* **What you will do**
In the records below, find the line containing "Buy it: [Elihav"; copy exactly that line and all lines after it to the end, and nothing else.

[Data excerpts Boundary: Start]

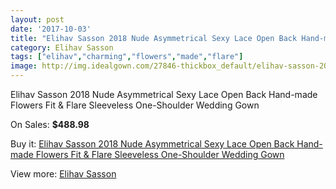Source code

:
 ```yaml
---
layout: post
date: '2017-10-03'
title: "Elihav Sasson 2018 Nude Asymmetrical Sexy Lace Open Back Hand-made Flowers Fit & Flare Sleeveless One-Shoulder Wedding Gown"
category: Elihav Sasson
tags: ["elihav","charming","flowers","made","flare"]
image: http://img.idealgown.com/27846-thickbox_default/elihav-sasson-2018-nude-asymmetrical-sexy-lace-open-back-hand-made-flowers-fit-flare-sleeveless-one-shoulder-wedding-gown.jpg
---
```

Elihav Sasson 2018 Nude Asymmetrical Sexy Lace Open Back Hand-made Flowers Fit & Flare Sleeveless One-Shoulder Wedding Gown

On Sales: **$488.98**
<a href="https://www.idealgown.com/en/elihav-sasson/10796-elihav-sasson-2018-nude-asymmetrical-sexy-lace-open-back-hand-made-flowers-fit-flare-sleeveless-one-shoulder-wedding-gown.html"><amp-img layout="responsive" width="600" height="600" src="//img.idealgown.com/27846-thickbox_default/elihav-sasson-2018-nude-asymmetrical-sexy-lace-open-back-hand-made-flowers-fit-flare-sleeveless-one-shoulder-wedding-gown.jpg" alt="Elihav Sasson 2018 Nude Asymmetrical Sexy Lace Open Back Hand-made Flowers Fit & Flare Sleeveless One-Shoulder Wedding Gown 0" /></a>
<a href="https://www.idealgown.com/en/elihav-sasson/10796-elihav-sasson-2018-nude-asymmetrical-sexy-lace-open-back-hand-made-flowers-fit-flare-sleeveless-one-shoulder-wedding-gown.html"><amp-img layout="responsive" width="600" height="600" src="//img.idealgown.com/27849-thickbox_default/elihav-sasson-2018-nude-asymmetrical-sexy-lace-open-back-hand-made-flowers-fit-flare-sleeveless-one-shoulder-wedding-gown.jpg" alt="Elihav Sasson 2018 Nude Asymmetrical Sexy Lace Open Back Hand-made Flowers Fit & Flare Sleeveless One-Shoulder Wedding Gown 1" /></a>
<a href="https://www.idealgown.com/en/elihav-sasson/10796-elihav-sasson-2018-nude-asymmetrical-sexy-lace-open-back-hand-made-flowers-fit-flare-sleeveless-one-shoulder-wedding-gown.html"><amp-img layout="responsive" width="600" height="600" src="//img.idealgown.com/27848-thickbox_default/elihav-sasson-2018-nude-asymmetrical-sexy-lace-open-back-hand-made-flowers-fit-flare-sleeveless-one-shoulder-wedding-gown.jpg" alt="Elihav Sasson 2018 Nude Asymmetrical Sexy Lace Open Back Hand-made Flowers Fit & Flare Sleeveless One-Shoulder Wedding Gown 2" /></a>
<a href="https://www.idealgown.com/en/elihav-sasson/10796-elihav-sasson-2018-nude-asymmetrical-sexy-lace-open-back-hand-made-flowers-fit-flare-sleeveless-one-shoulder-wedding-gown.html"><amp-img layout="responsive" width="600" height="600" src="//img.idealgown.com/27847-thickbox_default/elihav-sasson-2018-nude-asymmetrical-sexy-lace-open-back-hand-made-flowers-fit-flare-sleeveless-one-shoulder-wedding-gown.jpg" alt="Elihav Sasson 2018 Nude Asymmetrical Sexy Lace Open Back Hand-made Flowers Fit & Flare Sleeveless One-Shoulder Wedding Gown 3" /></a>

Buy it: [Elihav Sasson 2018 Nude Asymmetrical Sexy Lace Open Back Hand-made Flowers Fit & Flare Sleeveless One-Shoulder Wedding Gown](https://www.idealgown.com/en/elihav-sasson/10796-elihav-sasson-2018-nude-asymmetrical-sexy-lace-open-back-hand-made-flowers-fit-flare-sleeveless-one-shoulder-wedding-gown.html "Elihav Sasson 2018 Nude Asymmetrical Sexy Lace Open Back Hand-made Flowers Fit & Flare Sleeveless One-Shoulder Wedding Gown")

View more: [Elihav Sasson](https://www.idealgown.com/en/180-elihav-sasson "Elihav Sasson")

[Data excerpts Boundary: End]

* **Solution**
Buy it: [Elihav Sasson 2018 Nude Asymmetrical Sexy Lace Open Back Hand-made Flowers Fit & Flare Sleeveless One-Shoulder Wedding Gown](https://www.idealgown.com/en/elihav-sasson/10796-elihav-sasson-2018-nude-asymmetrical-sexy-lace-open-back-hand-made-flowers-fit-flare-sleeveless-one-shoulder-wedding-gown.html "Elihav Sasson 2018 Nude Asymmetrical Sexy Lace Open Back Hand-made Flowers Fit & Flare Sleeveless One-Shoulder Wedding Gown")

View more: [Elihav Sasson](https://www.idealgown.com/en/180-elihav-sasson "Elihav Sasson")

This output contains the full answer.